(Excerpts from a dataset)
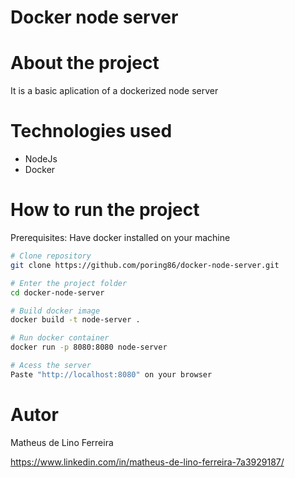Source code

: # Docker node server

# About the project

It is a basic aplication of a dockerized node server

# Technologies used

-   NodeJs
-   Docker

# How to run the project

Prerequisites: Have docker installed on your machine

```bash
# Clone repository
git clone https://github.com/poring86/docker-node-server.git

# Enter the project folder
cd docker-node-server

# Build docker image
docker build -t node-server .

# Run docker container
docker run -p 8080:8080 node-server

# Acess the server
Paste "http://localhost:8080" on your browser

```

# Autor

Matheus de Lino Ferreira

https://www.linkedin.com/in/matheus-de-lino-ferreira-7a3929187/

---

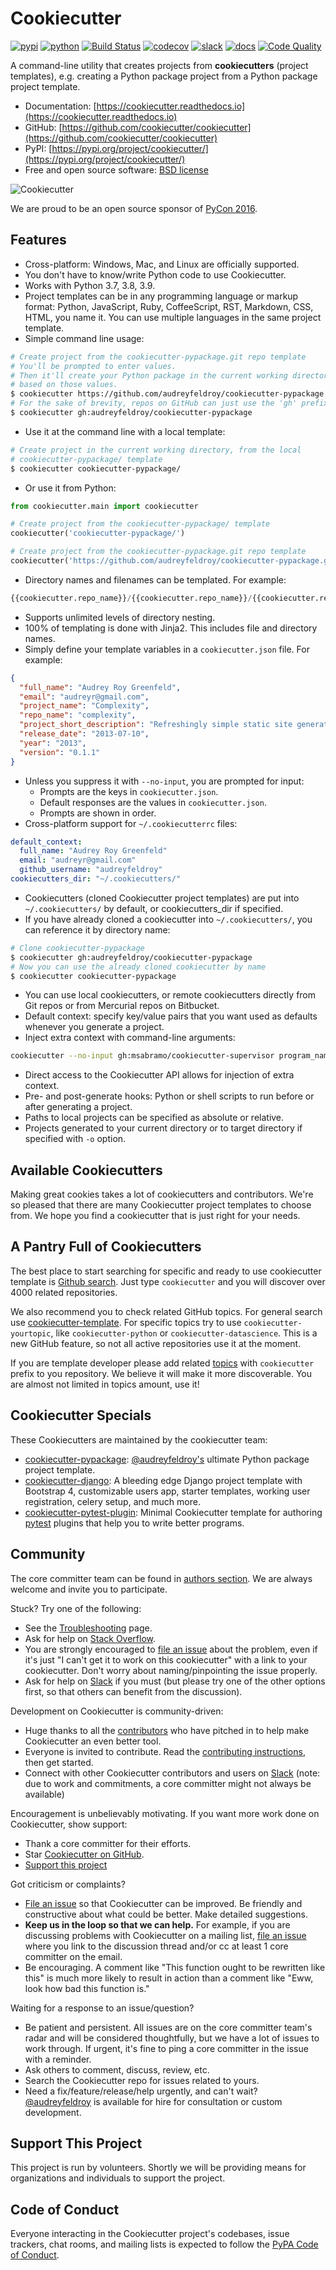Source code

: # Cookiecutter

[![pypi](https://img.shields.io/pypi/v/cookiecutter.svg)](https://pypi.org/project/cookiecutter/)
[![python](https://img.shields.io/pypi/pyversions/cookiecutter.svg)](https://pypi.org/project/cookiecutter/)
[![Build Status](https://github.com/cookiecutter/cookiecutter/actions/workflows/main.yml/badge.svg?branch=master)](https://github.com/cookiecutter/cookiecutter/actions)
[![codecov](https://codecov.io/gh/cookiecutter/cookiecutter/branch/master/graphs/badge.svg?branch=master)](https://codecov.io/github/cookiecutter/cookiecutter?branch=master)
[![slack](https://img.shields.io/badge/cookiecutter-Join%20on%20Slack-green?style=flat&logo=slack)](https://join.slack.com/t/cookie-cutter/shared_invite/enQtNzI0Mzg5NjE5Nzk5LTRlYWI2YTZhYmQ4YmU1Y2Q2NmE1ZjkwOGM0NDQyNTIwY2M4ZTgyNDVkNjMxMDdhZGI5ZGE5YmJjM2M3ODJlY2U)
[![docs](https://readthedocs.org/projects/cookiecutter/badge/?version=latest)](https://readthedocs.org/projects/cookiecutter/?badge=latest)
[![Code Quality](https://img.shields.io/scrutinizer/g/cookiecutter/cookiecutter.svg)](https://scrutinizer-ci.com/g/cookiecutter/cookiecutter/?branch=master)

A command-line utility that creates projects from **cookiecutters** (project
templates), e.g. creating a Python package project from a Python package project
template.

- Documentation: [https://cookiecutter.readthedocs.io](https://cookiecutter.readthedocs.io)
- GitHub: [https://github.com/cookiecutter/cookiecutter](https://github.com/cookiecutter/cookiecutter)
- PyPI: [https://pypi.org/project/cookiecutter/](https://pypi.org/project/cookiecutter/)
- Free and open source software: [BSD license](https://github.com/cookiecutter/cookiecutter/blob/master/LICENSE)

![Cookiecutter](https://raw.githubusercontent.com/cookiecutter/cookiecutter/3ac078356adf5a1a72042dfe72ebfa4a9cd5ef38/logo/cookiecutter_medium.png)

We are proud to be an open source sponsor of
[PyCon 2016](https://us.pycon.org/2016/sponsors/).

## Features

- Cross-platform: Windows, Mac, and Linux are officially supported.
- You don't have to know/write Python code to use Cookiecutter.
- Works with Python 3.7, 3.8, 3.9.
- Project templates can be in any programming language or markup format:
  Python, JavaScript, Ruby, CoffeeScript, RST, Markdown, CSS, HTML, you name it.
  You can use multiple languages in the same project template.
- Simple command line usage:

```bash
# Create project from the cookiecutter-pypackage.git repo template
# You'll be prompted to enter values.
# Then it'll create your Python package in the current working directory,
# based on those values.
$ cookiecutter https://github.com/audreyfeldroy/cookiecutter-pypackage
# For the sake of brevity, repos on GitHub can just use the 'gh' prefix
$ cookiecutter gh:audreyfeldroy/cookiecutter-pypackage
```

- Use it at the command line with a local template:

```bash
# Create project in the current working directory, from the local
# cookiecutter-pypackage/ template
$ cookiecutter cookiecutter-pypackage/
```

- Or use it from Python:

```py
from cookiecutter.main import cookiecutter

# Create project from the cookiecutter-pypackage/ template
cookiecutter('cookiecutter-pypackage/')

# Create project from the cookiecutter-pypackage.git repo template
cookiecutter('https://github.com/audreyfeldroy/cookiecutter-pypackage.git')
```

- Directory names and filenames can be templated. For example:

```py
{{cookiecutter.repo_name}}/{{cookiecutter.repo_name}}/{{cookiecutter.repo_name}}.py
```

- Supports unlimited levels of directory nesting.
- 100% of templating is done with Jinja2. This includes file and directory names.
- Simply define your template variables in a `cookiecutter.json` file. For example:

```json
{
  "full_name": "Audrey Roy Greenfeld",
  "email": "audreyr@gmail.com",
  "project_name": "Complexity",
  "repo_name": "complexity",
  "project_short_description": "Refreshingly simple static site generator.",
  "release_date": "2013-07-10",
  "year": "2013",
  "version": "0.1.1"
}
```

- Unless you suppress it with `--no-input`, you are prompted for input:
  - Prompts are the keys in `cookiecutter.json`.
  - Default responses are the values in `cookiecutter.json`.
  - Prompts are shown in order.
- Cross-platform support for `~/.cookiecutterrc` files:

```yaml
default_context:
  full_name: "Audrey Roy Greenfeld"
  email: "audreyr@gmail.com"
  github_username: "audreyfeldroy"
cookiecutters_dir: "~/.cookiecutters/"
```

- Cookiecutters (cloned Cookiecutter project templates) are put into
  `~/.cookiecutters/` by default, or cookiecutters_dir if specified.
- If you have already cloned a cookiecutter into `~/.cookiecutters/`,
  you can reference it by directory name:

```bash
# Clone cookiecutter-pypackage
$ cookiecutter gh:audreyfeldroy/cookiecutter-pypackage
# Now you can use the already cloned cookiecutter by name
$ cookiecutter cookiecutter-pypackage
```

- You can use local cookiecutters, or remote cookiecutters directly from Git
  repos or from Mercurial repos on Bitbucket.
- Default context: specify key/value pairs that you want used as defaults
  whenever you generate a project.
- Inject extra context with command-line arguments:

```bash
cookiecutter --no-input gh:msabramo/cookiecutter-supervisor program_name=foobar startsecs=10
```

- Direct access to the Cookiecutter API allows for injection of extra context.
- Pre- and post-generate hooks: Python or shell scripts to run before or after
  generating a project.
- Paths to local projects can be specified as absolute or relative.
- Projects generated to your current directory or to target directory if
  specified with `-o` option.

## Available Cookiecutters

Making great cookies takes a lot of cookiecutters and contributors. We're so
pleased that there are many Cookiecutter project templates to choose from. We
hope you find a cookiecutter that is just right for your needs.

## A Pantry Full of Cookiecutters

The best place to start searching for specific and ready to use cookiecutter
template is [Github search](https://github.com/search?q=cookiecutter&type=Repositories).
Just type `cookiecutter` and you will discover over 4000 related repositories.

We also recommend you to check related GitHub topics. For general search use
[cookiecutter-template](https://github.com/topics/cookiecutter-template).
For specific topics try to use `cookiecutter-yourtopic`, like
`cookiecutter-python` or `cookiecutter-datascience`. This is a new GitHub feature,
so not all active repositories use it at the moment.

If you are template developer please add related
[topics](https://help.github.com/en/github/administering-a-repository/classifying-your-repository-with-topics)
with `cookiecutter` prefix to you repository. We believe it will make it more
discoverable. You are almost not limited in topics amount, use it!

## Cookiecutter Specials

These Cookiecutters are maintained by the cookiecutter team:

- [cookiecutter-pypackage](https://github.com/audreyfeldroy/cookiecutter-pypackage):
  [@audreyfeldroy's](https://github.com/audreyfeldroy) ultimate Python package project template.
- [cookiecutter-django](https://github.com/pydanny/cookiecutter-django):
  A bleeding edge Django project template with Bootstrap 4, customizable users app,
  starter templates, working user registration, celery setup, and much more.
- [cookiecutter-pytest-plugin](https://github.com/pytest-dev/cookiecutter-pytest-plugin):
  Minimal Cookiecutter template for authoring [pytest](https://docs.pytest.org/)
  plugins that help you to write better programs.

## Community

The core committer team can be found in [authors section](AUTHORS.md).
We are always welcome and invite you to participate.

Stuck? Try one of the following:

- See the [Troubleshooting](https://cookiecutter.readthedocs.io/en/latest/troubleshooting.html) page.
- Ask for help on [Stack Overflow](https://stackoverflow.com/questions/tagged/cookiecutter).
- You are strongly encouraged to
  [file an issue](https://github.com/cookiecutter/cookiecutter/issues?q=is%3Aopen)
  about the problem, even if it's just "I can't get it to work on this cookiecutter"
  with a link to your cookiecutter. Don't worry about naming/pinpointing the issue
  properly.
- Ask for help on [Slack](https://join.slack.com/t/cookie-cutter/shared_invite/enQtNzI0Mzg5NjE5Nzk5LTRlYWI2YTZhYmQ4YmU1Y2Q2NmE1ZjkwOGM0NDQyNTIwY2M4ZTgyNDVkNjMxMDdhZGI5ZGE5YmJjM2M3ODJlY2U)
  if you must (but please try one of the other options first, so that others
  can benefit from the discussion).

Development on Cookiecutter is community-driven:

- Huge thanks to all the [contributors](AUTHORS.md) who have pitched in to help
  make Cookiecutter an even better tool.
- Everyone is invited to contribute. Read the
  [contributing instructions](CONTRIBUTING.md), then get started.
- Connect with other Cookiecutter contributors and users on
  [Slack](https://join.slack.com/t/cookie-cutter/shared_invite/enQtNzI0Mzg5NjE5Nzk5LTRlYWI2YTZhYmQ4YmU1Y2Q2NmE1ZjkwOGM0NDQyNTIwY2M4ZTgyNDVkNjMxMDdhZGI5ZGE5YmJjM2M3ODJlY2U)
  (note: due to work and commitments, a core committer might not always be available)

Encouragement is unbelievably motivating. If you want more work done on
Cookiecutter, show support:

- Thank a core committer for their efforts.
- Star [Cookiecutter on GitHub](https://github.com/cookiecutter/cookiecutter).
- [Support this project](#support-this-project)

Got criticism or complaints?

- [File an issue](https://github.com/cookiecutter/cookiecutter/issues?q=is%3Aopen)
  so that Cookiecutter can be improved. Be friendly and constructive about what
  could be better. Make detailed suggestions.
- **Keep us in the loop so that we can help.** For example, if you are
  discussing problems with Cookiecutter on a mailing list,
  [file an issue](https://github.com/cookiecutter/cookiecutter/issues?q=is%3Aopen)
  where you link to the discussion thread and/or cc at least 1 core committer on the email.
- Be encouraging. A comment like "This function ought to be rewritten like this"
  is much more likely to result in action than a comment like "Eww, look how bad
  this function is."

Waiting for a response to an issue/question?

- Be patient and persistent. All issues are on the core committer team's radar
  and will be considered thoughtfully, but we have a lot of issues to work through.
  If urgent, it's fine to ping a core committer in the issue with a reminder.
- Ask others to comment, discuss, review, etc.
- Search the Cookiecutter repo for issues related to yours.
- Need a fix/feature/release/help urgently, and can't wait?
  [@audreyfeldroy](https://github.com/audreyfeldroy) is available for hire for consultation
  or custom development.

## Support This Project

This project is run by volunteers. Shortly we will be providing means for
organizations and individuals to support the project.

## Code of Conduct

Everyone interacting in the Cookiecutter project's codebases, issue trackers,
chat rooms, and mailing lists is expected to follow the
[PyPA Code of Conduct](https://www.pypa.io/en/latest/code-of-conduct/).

» WHAT IS NEEDED
Only the lines above from the line with "- Use it at" to the line with "repos or from Mercurial repos on Bitbucket.", those two lines included, should be reproduced exactly.

» OUTPUT OF THE EXERCISE
- Use it at the command line with a local template:

```bash
# Create project in the current working directory, from the local
# cookiecutter-pypackage/ template
$ cookiecutter cookiecutter-pypackage/
```

- Or use it from Python:

```py
from cookiecutter.main import cookiecutter

# Create project from the cookiecutter-pypackage/ template
cookiecutter('cookiecutter-pypackage/')

# Create project from the cookiecutter-pypackage.git repo template
cookiecutter('https://github.com/audreyfeldroy/cookiecutter-pypackage.git')
```

- Directory names and filenames can be templated. For example:

```py
{{cookiecutter.repo_name}}/{{cookiecutter.repo_name}}/{{cookiecutter.repo_name}}.py
```

- Supports unlimited levels of directory nesting.
- 100% of templating is done with Jinja2. This includes file and directory names.
- Simply define your template variables in a `cookiecutter.json` file. For example:

```json
{
  "full_name": "Audrey Roy Greenfeld",
  "email": "audreyr@gmail.com",
  "project_name": "Complexity",
  "repo_name": "complexity",
  "project_short_description": "Refreshingly simple static site generator.",
  "release_date": "2013-07-10",
  "year": "2013",
  "version": "0.1.1"
}
```

- Unless you suppress it with `--no-input`, you are prompted for input:
  - Prompts are the keys in `cookiecutter.json`.
  - Default responses are the values in `cookiecutter.json`.
  - Prompts are shown in order.
- Cross-platform support for `~/.cookiecutterrc` files:

```yaml
default_context:
  full_name: "Audrey Roy Greenfeld"
  email: "audreyr@gmail.com"
  github_username: "audreyfeldroy"
cookiecutters_dir: "~/.cookiecutters/"
```

- Cookiecutters (cloned Cookiecutter project templates) are put into
  `~/.cookiecutters/` by default, or cookiecutters_dir if specified.
- If you have already cloned a cookiecutter into `~/.cookiecutters/`,
  you can reference it by directory name:

```bash
# Clone cookiecutter-pypackage
$ cookiecutter gh:audreyfeldroy/cookiecutter-pypackage
# Now you can use the already cloned cookiecutter by name
$ cookiecutter cookiecutter-pypackage
```

- You can use local cookiecutters, or remote cookiecutters directly from Git
  repos or from Mercurial repos on Bitbucket.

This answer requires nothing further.